On the other hand, due to the recent slowdown of China’s real estate sector and the impact of "Three Red Lines" policy that aims to reduce developers’ high borrowings that resulted high leverages, the land market has begun to cool in the second half of this year. This phenomenon may continue until the first half of next year. Meanwhile, local governments are expected to release more lands for auctions as high gearings among developers have somewhat returned to heathier level. Accordingly, the land auctions are likely to see stronger participation in the second half of 2022.
On November 15, Standard & Poor's announced a downgrade of Jiangsu Zhongnan Construction Group’s (000961) credit rating from "B" to "B-", with a negative outlook. On the contrary, another international rating agency Moody's maintained its B2 rating of the company last Friday, with a stable outlook. Moody's, on a different note, stated that the stable rating outlook reflects the rating agency’s expectation that Jiangsu Zhongnan will have sufficient liquidity in the next 6 to 12 months to adapt to the risks associated with operating and financing conditions.

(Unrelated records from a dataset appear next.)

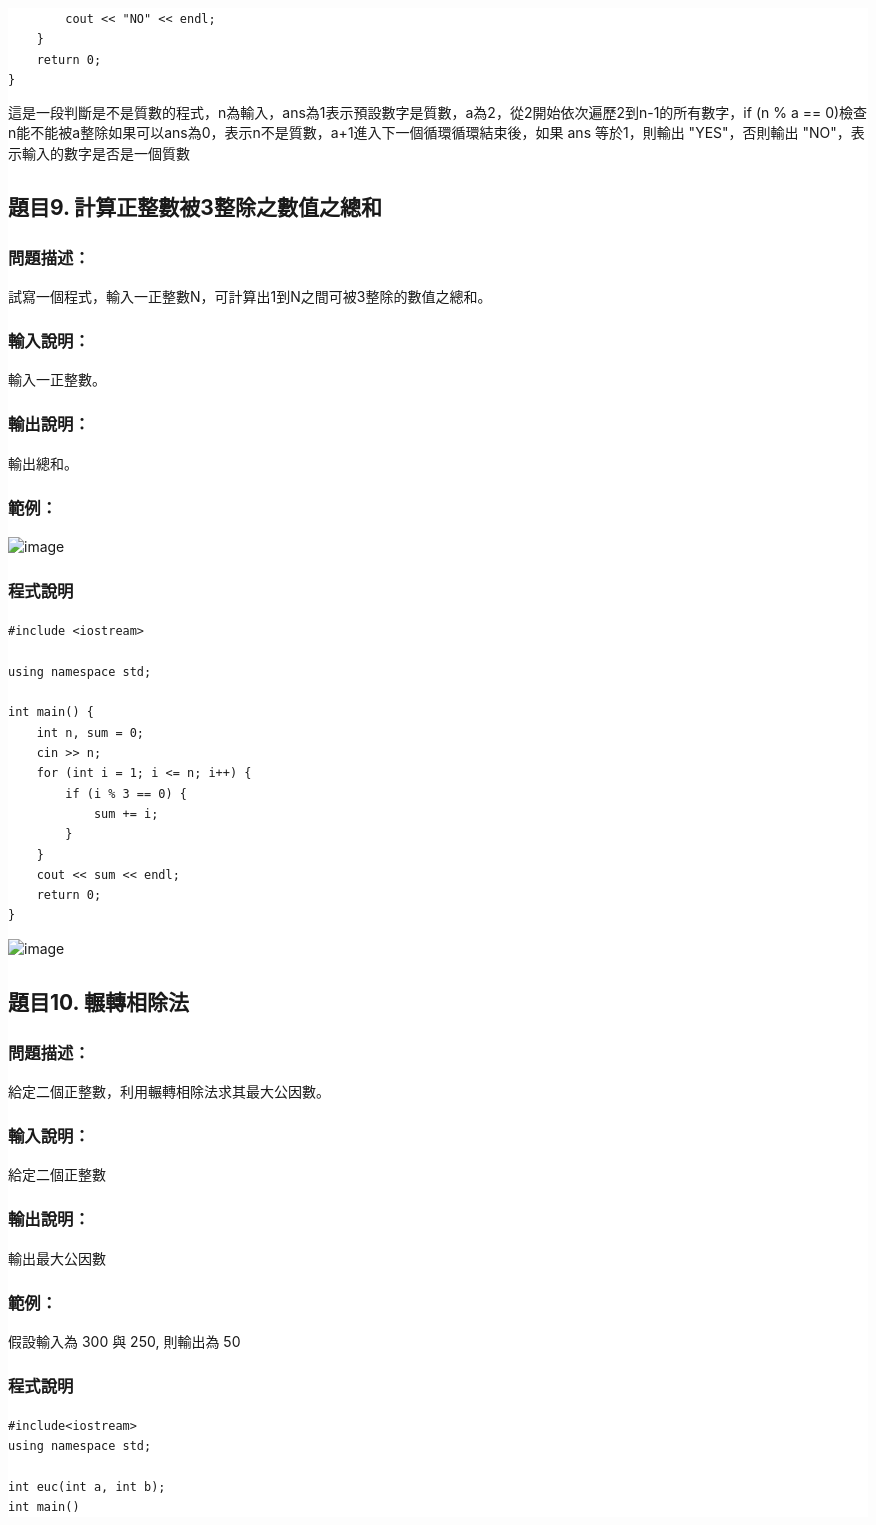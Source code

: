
 ```
        cout << "NO" << endl;
    }
    return 0;
}
```
這是一段判斷是不是質數的程式，n為輸入，ans為1表示預設數字是質數，a為2，從2開始依次遍歷2到n-1的所有數字，if (n % a == 0)檢查n能不能被a整除如果可以ans為0，表示n不是質數，a+1進入下一個循環循環結束後，如果 ans 等於1，則輸出 "YES"，否則輸出 "NO"，表示輸入的數字是否是一個質數

## 題目9. 計算正整數被3整除之數值之總和
### 問題描述：
試寫一個程式，輸入一正整數N，可計算出1到N之間可被3整除的數值之總和。
### 輸入說明：
輸入一正整數。
### 輸出說明：
輸出總和。
### 範例：
![image](https://user-images.githubusercontent.com/126050259/226162999-6f010e65-27a6-4801-8173-17aee3330924.png)
### 程式說明
```
#include <iostream> 

using namespace std;

int main() {
    int n, sum = 0;
    cin >> n;
    for (int i = 1; i <= n; i++) {
        if (i % 3 == 0) {
            sum += i;
        }
    }
    cout << sum << endl;
    return 0;
}

```
![image](https://user-images.githubusercontent.com/126050259/226165064-022463e0-2275-4b0b-93d5-5a878f61fa65.png)

## 題目10. 輾轉相除法
### 問題描述：
給定二個正整數，利用輾轉相除法求其最大公因數。
### 輸入說明：
給定二個正整數
### 輸出說明：
輸出最大公因數
### 範例：
假設輸入為 300 與 250, 則輸出為 50
### 程式說明
```
#include<iostream>
using namespace std;

int euc(int a, int b);
int main()
```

The differing opinions of these two rating agencies certainly offers rather contrasting view of China’s real estate market and Jiangsu Zhongnan Construction. To date, among the 26 China’s real estate companies that have been downgraded by three major international rating agencies (Standard & Poor's, Moody's, and Fitch), or whose outlook is negative.
According Standard & Poor's its downgrade on Jiangsu Zhongnan Construction's credit rating is more based on the severe financing environment. The adjustment of the outlook to "Negative" reflects that, in the context of the credit crunch, the company’s financing channels will continue to be tightened which may further weaken its liquidity in the next 12 months.
A possible oversight among international rating agencies is the agile and responsive actions often taken by Chinese government in calibrating a steady growth in the real estate market. Just a month ago the market has started to react to positive signs, surfacing from local provincial and city-level governors, that development loans and personal loans are gradually loosened. Some banks are allowed to extend loans to developers; M&A loans typically for large property assets or work-in-progress projects could be of longer term and be allowed inclusion in the "Three Red Lines" indicator assessment.
In terms of financial performance, In the first three quarters, Zhongnan Construction had achieved operating income of RMB 61.08 bln, a YoY increase of 33.2%, but net profit reported RMB 2.77 bln, a YoY decrease of 25%. Against the backdrop of weaker market demand the company garnered sales of RMB 153.68 bln, a YoY increase of 7.4%. Other metrics including sales area rose 4.3% to 11.17 mln sqm with average sales price of RMB 13,759 sqm, an increase of 3.6% YoY.
As of the end of reporting period, the company's interest-bearing liabilities were RMB 63.73 bln, a decrease of RMB 13.03 bln compared with 2021’s mid-year figures. Its latest third quarter’s short-term loans and non-current liabilities due (of less than one year) recorded RMB 16.64 bln, down 20.4% QoQ.
To align with strict “Three Red Line” policy required on real estate companies’ financing, Jiangsu Zhongnan Construction reiterated publicly it does not to rely on interest-bearing liabilities boost growth.